**YOUR TASK**
The answer must consist of every line below containing "Newer".

(Stored data)
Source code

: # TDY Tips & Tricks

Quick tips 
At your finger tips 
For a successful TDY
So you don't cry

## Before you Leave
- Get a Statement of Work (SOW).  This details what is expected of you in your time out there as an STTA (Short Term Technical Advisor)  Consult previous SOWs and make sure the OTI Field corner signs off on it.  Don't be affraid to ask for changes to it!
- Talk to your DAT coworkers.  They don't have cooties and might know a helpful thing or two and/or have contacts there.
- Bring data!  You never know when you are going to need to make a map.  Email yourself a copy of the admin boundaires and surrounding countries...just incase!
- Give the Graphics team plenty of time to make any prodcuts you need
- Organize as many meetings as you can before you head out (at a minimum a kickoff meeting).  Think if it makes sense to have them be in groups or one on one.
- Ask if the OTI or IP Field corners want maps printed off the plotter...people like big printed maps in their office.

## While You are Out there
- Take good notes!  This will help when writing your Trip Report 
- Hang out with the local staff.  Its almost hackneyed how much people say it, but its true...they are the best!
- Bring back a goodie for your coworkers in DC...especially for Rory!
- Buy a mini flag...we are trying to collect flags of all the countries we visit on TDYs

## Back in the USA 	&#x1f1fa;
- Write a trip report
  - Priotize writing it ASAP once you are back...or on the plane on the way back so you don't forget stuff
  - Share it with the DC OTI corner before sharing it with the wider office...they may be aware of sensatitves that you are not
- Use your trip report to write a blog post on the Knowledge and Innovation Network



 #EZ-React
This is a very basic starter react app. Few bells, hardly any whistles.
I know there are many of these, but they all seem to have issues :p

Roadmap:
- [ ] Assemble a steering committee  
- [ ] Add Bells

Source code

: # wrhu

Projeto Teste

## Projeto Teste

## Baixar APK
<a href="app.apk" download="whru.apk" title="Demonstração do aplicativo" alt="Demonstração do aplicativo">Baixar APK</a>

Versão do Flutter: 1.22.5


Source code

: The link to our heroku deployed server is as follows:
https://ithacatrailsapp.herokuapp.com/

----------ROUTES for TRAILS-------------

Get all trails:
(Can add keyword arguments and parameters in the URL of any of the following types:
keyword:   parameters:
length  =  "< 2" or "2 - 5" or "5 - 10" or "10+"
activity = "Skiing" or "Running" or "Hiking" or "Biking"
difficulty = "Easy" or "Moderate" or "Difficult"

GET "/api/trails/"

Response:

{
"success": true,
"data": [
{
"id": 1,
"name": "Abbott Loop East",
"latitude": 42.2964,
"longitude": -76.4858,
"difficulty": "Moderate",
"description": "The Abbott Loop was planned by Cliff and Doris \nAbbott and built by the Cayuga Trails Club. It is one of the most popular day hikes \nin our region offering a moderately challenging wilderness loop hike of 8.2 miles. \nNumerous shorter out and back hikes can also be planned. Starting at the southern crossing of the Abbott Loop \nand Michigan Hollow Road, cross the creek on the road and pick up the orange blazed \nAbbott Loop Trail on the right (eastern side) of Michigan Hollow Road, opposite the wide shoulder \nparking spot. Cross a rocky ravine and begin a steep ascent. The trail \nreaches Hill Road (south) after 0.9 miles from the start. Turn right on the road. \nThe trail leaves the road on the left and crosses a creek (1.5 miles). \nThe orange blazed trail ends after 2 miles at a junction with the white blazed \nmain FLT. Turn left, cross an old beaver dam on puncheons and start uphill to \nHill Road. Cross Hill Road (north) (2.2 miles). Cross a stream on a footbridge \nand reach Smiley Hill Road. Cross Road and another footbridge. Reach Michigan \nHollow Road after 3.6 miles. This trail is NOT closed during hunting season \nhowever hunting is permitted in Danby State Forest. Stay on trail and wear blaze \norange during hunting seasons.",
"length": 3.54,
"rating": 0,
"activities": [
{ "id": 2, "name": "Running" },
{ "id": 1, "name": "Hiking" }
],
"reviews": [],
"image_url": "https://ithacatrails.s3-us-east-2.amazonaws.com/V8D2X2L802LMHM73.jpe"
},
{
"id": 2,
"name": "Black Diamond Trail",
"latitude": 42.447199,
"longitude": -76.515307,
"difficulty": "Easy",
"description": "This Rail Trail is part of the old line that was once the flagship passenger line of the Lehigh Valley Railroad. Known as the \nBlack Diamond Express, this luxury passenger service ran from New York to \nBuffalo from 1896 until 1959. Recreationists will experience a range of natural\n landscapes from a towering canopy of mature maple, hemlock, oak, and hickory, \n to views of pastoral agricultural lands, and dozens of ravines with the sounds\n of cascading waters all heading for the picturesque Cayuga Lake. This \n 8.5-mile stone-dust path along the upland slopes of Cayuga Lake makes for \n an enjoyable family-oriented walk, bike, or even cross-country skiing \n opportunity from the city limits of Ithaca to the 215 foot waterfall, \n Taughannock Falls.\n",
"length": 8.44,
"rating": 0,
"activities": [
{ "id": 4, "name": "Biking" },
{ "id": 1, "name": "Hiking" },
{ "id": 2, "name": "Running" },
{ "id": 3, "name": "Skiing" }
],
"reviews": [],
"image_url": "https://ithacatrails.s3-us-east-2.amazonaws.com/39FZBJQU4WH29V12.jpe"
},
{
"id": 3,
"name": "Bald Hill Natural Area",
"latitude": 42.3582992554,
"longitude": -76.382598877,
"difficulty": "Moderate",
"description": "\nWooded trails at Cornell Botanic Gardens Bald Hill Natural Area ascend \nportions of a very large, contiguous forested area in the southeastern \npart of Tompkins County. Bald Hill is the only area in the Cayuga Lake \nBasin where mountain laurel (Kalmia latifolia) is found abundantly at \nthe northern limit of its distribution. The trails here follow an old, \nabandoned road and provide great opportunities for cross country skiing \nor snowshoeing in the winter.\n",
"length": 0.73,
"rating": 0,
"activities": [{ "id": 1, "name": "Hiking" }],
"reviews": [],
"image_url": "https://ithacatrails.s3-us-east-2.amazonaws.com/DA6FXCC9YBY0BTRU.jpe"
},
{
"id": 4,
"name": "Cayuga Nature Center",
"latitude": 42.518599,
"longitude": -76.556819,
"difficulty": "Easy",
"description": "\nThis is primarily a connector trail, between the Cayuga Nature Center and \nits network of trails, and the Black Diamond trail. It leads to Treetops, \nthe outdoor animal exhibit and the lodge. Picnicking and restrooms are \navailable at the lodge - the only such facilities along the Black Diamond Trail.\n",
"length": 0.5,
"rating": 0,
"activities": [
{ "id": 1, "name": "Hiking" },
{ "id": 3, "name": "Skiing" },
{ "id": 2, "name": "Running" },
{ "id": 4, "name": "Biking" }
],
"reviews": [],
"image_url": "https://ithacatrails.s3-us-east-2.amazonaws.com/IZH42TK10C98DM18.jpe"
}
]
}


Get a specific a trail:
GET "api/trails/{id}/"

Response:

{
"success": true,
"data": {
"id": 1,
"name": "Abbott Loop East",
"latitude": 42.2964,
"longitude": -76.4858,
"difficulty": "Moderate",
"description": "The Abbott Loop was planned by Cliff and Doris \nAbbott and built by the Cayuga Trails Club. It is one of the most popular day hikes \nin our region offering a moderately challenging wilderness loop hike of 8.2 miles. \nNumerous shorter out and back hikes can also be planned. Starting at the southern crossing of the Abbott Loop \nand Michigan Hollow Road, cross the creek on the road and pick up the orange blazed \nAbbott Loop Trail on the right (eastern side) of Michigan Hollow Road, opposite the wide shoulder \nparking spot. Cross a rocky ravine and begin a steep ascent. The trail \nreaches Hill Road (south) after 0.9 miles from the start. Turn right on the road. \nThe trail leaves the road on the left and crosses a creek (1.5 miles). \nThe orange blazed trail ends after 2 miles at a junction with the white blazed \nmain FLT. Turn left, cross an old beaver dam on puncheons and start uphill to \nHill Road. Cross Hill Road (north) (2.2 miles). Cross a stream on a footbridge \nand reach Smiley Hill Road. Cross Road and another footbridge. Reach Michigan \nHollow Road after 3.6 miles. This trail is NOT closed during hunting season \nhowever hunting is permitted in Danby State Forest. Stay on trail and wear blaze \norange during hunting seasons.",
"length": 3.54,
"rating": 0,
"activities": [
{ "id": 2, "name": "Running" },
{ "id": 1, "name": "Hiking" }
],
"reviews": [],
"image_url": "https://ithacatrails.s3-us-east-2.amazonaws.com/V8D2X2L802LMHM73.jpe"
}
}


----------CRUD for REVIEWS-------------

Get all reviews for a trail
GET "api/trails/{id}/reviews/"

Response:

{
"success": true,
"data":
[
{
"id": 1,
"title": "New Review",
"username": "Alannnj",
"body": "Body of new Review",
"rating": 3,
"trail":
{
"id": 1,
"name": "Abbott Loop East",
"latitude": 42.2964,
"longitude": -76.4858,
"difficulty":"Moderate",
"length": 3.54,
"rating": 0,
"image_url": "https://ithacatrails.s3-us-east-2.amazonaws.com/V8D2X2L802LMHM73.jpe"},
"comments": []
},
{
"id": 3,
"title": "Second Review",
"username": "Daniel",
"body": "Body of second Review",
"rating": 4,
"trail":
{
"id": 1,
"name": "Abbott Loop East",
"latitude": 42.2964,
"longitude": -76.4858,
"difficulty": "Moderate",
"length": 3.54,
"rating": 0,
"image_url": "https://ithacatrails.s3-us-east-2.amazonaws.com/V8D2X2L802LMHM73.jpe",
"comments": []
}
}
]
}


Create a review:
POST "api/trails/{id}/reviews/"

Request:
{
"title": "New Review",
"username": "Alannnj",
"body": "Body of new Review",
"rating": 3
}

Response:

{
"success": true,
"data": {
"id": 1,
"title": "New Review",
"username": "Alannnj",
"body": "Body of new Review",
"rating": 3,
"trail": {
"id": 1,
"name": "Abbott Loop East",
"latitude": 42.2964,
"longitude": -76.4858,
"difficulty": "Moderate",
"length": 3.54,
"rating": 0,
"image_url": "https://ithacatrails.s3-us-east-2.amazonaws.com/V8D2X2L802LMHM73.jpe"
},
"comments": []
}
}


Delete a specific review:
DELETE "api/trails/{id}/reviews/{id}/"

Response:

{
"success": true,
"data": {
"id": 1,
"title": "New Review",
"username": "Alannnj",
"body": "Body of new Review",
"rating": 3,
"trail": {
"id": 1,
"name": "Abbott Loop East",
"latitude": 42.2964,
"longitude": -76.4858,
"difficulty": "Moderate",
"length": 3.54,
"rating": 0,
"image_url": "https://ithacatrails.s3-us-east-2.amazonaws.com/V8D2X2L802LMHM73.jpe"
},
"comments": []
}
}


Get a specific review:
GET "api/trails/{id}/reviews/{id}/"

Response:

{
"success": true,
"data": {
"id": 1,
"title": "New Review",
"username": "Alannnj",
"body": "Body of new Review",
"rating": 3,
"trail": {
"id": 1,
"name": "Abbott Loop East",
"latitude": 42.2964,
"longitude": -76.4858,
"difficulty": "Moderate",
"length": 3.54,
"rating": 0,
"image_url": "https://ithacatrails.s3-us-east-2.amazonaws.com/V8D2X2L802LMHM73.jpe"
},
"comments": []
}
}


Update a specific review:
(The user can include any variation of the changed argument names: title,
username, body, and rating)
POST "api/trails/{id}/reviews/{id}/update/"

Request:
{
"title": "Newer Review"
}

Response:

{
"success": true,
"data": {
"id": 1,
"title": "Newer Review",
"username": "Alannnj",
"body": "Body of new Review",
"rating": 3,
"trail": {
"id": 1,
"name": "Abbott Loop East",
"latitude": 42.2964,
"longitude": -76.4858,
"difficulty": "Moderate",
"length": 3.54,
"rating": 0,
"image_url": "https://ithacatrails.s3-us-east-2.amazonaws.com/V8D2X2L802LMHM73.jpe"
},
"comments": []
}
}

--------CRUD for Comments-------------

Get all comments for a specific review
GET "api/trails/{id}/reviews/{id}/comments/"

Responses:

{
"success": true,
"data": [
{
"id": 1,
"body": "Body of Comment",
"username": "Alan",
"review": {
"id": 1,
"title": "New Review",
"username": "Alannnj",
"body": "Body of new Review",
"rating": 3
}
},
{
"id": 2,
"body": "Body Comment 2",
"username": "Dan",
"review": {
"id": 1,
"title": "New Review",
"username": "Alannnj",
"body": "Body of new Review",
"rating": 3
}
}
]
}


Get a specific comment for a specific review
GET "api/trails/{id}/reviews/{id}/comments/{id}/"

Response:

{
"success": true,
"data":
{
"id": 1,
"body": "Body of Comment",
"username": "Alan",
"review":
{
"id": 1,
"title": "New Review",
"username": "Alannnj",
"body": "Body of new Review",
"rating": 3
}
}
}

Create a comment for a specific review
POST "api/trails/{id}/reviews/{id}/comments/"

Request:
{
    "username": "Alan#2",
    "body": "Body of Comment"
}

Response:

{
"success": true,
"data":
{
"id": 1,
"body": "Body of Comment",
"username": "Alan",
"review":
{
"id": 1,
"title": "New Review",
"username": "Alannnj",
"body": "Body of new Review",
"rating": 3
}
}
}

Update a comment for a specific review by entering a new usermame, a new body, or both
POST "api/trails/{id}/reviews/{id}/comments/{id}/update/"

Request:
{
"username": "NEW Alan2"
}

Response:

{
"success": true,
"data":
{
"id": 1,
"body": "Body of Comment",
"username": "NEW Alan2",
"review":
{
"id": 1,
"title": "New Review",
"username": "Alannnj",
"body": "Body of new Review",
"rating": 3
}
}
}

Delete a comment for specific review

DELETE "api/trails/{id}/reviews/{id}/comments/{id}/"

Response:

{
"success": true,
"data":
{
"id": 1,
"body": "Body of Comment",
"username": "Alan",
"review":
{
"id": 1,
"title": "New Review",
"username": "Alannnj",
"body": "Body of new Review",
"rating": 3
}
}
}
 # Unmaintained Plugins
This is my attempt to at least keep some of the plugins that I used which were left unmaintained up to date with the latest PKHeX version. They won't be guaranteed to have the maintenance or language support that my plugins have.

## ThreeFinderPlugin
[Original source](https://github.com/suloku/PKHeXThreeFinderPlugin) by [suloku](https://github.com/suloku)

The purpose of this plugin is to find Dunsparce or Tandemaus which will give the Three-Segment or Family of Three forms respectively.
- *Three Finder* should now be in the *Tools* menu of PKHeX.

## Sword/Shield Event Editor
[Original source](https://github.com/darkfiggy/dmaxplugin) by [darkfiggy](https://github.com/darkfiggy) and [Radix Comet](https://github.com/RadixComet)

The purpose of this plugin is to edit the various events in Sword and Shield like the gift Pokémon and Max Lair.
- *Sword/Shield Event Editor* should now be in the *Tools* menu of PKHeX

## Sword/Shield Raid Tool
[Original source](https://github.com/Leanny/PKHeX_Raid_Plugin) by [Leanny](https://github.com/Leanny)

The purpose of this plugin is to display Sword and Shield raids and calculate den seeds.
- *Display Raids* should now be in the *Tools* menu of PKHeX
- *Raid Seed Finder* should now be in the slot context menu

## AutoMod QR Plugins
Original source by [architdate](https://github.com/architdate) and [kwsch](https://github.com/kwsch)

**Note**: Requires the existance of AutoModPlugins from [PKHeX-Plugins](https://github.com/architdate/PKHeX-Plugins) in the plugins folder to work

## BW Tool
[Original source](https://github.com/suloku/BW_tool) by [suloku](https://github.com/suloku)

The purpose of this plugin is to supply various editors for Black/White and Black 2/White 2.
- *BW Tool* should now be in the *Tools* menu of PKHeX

**EXERCISE SOLUTION**
"title": "Newer Review"
"title": "Newer Review",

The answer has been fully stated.